Bien que la platine soit usuellement ronde elle peut se décliner dans toutes les formes, généralement pour correspondre au dessin de la boite à laquelle elle se destine (tonneau, rectangle, ovale etc.)

La technique de fabrication des platines a évolué au fil du temps. Jadis fabriquées sur des burins-fixes, ceux-ci furent remplacés durant l’ère de l’industrialisation par des tours et des fraiseuses puisant leur énergie des forces motrices (hydrauliques) puis de l’électricité. Au cours du 20e siècle, ces machines sont devenues automatiques (programmation mécanique de séquences d’opérations par cames). Enfin, l’avènement de l’informatique a vu apparaitre les premiers centres d’usinage (machines polyvalentes capables d’effectuer des opérations de fraisage, tournage, perçage) à commandes numériques (automatisation numérique de l’ensemble du protocole de fabrication). Des techniques auxiliaires artisanales (étampages) ou modernes et industrielles (gravure et usinage laser, électroérosion etc.) peuvent, dans certains cas, compléter le procès de fabrication voire s’y substituer.

Historiquement, les platines sont fabriquées en laiton ou en maillechort. Très proches dans leurs compositions, ces deux alliages offrent des propriétés mécaniques idéales à leur usinage et à leur décoration. Apparu au début du 19e siècle, le maillechort est un alliage de laiton (cuivre et zinc) auquel est ajouté du nickel. Le maillechort présente une couleur argentée et résiste si bien à la corrosion qu’il ne nécessite pas de traitement galvanique (rhodiage ou dorage p. ex.). Dès la fin du 20e siècle, de nombreux matériaux synthétiques ou composites ont été utilisés pour la fabrication de platines. On peut citer le corindon synthétique (saphir synthétique), les céramiques, le carbone etc.

Le diamètre de la platine définit le calibre du mouvement et se mesure encore de nos jours en lignes (unité de mesure du moyen-âge. 1 ligne = 2,255mm).

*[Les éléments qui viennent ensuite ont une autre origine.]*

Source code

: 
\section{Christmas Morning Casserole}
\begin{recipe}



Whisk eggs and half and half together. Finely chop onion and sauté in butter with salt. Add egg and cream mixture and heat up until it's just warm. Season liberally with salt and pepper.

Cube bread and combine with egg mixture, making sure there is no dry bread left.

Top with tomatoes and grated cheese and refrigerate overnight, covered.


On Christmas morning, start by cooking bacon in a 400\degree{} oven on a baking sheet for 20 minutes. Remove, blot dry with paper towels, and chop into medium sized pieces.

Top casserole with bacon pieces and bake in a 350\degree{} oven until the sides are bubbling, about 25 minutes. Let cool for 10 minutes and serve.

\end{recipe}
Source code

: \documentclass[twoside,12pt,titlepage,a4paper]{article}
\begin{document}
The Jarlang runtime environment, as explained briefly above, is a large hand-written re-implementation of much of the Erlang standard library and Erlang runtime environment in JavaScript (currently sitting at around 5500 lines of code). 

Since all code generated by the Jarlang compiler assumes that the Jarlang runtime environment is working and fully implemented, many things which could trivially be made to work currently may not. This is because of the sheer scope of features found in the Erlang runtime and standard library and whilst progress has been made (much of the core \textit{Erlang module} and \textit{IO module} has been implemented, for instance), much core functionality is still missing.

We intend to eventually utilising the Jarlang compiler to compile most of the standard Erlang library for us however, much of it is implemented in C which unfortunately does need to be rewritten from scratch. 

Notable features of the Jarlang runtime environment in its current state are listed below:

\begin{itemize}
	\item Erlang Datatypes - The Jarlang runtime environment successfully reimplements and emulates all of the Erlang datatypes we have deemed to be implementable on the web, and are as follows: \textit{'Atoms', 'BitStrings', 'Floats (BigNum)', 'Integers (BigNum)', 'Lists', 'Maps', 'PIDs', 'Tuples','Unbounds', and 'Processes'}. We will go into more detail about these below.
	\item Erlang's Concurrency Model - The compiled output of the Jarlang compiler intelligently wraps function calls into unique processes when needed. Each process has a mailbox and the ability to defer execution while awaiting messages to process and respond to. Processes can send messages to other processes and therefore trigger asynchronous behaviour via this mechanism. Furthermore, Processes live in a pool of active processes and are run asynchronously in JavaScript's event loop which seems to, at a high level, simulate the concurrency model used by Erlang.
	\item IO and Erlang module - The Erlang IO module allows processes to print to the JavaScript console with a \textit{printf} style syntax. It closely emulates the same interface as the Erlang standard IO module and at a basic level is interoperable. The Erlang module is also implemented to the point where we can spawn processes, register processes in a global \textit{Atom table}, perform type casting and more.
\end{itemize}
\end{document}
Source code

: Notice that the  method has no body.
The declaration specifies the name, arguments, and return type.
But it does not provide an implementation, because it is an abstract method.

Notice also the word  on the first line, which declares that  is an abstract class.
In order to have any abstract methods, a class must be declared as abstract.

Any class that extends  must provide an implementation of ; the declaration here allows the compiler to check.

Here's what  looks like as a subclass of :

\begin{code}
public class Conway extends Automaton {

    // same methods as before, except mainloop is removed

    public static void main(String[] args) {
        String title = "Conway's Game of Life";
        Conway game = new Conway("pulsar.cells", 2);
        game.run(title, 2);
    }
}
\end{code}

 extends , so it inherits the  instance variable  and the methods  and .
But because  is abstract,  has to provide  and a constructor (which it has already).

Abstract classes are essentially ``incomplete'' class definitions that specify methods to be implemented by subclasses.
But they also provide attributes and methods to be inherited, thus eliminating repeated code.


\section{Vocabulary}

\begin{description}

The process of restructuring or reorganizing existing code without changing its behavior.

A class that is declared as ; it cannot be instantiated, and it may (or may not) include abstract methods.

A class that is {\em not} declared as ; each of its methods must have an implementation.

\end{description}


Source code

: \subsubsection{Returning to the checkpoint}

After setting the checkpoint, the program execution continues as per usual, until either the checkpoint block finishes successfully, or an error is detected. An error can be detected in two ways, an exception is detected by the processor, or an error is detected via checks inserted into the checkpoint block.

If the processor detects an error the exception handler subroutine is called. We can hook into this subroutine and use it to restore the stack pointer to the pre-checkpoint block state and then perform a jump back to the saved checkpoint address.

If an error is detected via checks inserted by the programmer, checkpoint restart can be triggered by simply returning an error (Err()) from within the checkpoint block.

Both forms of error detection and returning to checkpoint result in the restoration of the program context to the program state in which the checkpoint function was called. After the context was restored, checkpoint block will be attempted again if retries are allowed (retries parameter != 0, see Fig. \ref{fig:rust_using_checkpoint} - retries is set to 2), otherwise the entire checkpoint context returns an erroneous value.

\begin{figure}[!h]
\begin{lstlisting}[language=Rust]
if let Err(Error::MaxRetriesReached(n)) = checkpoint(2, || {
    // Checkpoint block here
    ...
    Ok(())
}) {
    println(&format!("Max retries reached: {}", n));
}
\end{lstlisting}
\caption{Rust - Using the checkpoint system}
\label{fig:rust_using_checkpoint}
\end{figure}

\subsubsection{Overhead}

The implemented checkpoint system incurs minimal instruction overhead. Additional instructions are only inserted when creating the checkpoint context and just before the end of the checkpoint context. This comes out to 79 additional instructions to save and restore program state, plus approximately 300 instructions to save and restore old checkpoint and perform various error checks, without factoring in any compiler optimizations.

Usuellement, c’est sur la platine qu’on grave ou qu’on poinçonne le poinçon de Maitre (fabriquant), le numéro du calibre (nom de modèle) et le numéro individuel du mouvement.

Plusieurs méthodes et différents outils peuvent s’apparenter à la méthode artisanale.

Avant de procéder à l’usinage de la platine, l’horloger doit procéder à une étape fondamentale qui requiert une précision absolue. Pour un rendement optimal du mouvement l’axe de chaque composant doit être parfaitement positionné par rapport aux autres. Le pointage est réalisé à l’aide d’une machine à pointer. Il définira les centres des différents perçages et tournages qui seront réalisés ultérieurement.

 Les centres étant pointés, l’horloger peut ensuite procéder aux différents et nombreux perçages (axe des mobiles, des tenons, trous de vis, de pieds etc.). Ceux-ci seront désormais parfaitement positionnés et permettront une indexation optimale du burin-fixe pour les différentes étapes de tournage.

 Le burin-fixe est l’outil de l’artisan par excellence. Il s’agit d’un tour miniature d’établi que l’horloger fixe généralement dans un étau. L’horloger règle d’abord manuellement la profondeur de la coupe (passe). Il actionne ensuite simultanément une manivelle qui entraine le tour et une seconde qui déplace le burin (outil de coupe). En combinant la vitesse de rotation de la platine et la vitesse de déplacement du burin, l’horloger adapte la combinaison de ces deux vitesses par sa sensibilité afin d’obtenir un résultat précis en termes de dimensions ainsi que des finitions garantes d’esthétique et de bon fonctionnement.

Un tour d’établi ou un tour sur banc (motorisés), remplacent souvent le burin fixe. L’usage d’une telle machine ne remet pas en cause l’aspect artisanal de la méthode. Il offre un relatif gain de temps par rapport au burin fixe et permet d’atteindre la même qualité technique et esthétique que le burin fixe.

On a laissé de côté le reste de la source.